Pope Francis has urged the Church to be open to new ways as it faces up to the challenges of twenty-first century society, as he moved one of his most modernising predecessors a step closer to sainthood.
Speaking at the beatification of Blessed Pope Paul VI (r1963-78), Francis said that Catholics must “not fear the new” and must be open to previously “unexpected paths”.
The Mass at St Peter’s this morning in front of 70,000 faithful, brought the at times heated Extraordinary Synod on the Family to a close.
For the last two weeks bishops have been engaged in critical discussions on doctrine around marriage, sexuality, divorce and the start of life in order to best respond to the challenges facing Catholic families today.
But in a vote yesterday Synod Fathers were unable to reach agreement on several key issues such as whether to relax the ban on divorced and civilly remarried Catholics receiving Communion, and on how the Church should respond to people in gay and other "irregular" relationships.
In an apparent signal of support for those who favoured the more pastoral approach of the contested reforms, Francis said that the Church must look to the future, healing the "wounds of those that are hurt".
He said: "God is not afraid of the new". "That is why he is continually surprising us, opening our hearts and guiding us in unexpected ways." The Church "must waste no time in seeking to heal the wounds of those that are hurt and to rekindle hope in so many people who have lost hope," he said.

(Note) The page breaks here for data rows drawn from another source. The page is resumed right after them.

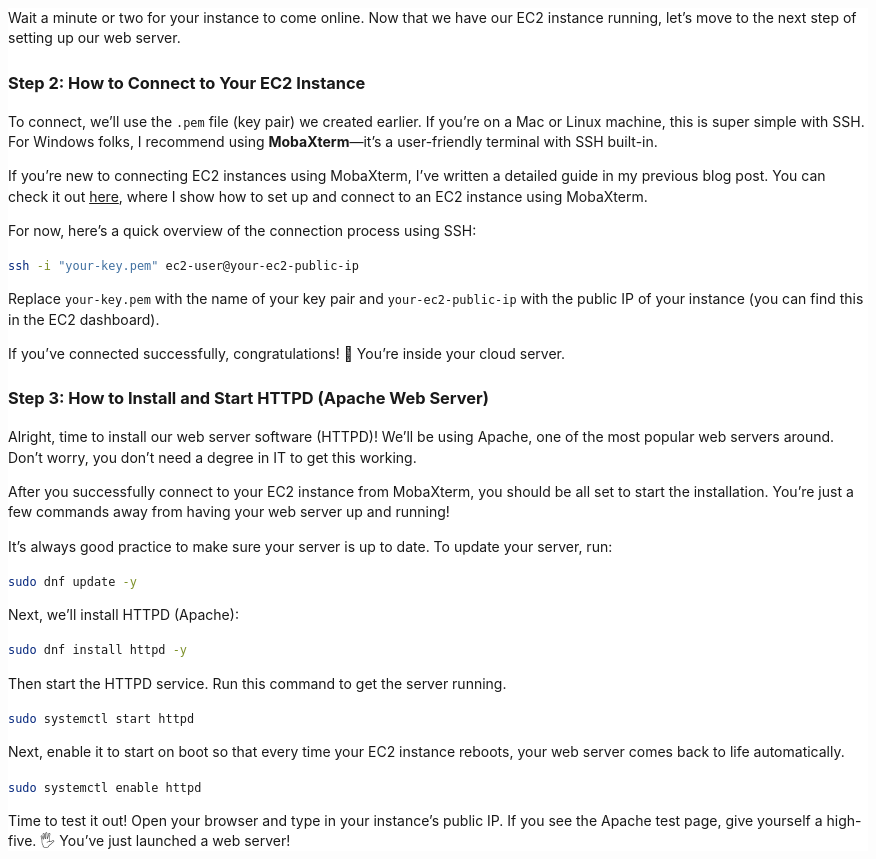 Wait a minute or two for your instance to come online. Now that we have our EC2 instance running, let’s move to the next step of setting up our web server.

### Step 2: How to Connect to Your EC2 Instance

To connect, we’ll use the <FontIcon icon="fas fa-key"/>`.pem` file (key pair) we created earlier. If you’re on a Mac or Linux machine, this is super simple with SSH. For Windows folks, I recommend using **MobaXterm**—it’s a user-friendly terminal with SSH built-in.

If you’re new to connecting EC2 instances using MobaXterm, I’ve written a detailed guide in my previous blog post. You can check it out [here](/freecodecamp.org/connect-to-your-ec2-instance-using-mobaxterm.md), where I show how to set up and connect to an EC2 instance using MobaXterm.

For now, here’s a quick overview of the connection process using SSH:

```sh
ssh -i "your-key.pem" ec2-user@your-ec2-public-ip
```

Replace <FontIcon icon="fas fa-key"/>`your-key.pem` with the name of your key pair and `your-ec2-public-ip` with the public IP of your instance (you can find this in the EC2 dashboard).

If you’ve connected successfully, congratulations! 🎉 You’re inside your cloud server.

### Step 3: How to Install and Start HTTPD (Apache Web Server)

Alright, time to install our web server software (HTTPD)! We’ll be using Apache, one of the most popular web servers around. Don’t worry, you don’t need a degree in IT to get this working.

After you successfully connect to your EC2 instance from MobaXterm, you should be all set to start the installation. You’re just a few commands away from having your web server up and running!

It’s always good practice to make sure your server is up to date. To update your server, run:

```sh
sudo dnf update -y
```

Next, we’ll install HTTPD (Apache):

```sh
sudo dnf install httpd -y
```

Then start the HTTPD service. Run this command to get the server running.

```sh
sudo systemctl start httpd
```

Next, enable it to start on boot so that every time your EC2 instance reboots, your web server comes back to life automatically.

```sh
sudo systemctl enable httpd
```

Time to test it out! Open your browser and type in your instance’s public IP. If you see the Apache test page, give yourself a high-five. 🖐️ You’ve just launched a web server!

The Church was not a place to "escape from reality", he said, adding that "Christians must look at the reality of the future, that of God, with both feet planted firmly on the ground, and respond with courage to the numerous new challenges."
Francis quoted Blessed Paul VI himself as saying that the Church must "scrutinise the signs of the times, to try to adapt its ways and methods to respond to the growing needs of our time and the changing conditions of society."
Pope Paul in his 15-year-reign was responsible for implementing the reforms of the Second Vatican Council, establishing the Synod of Bishops and guiding the Church through the tumultuous years of the 1960s sexual revolution. He was the first pope to travel outside Italy in the modern era, he oversaw the updating of the liturgy from Latin to the vernacular, and dramatically reorganised the Roman Curia. Like Pope Francis, Paul VI disliked the luxurious trappings of the papacy and did away with the papal triple tiara.
But the former Cardinal Giovanni Montini is also remembered for his 1968 encyclical Humanae Vitae, which banned Catholics from using artificial birth control.
Pope Paul VI, who died in 1978, was beatified after the Vatican approved a miracle on an unborn child. Doctors in California had said a baby boy would be born with serious birth defects, but the parents refused to have an abortion and he was born in good health. The boy is now in his teens. Francis praised Paul VI's courage and called him the "great helmsman" of the Church.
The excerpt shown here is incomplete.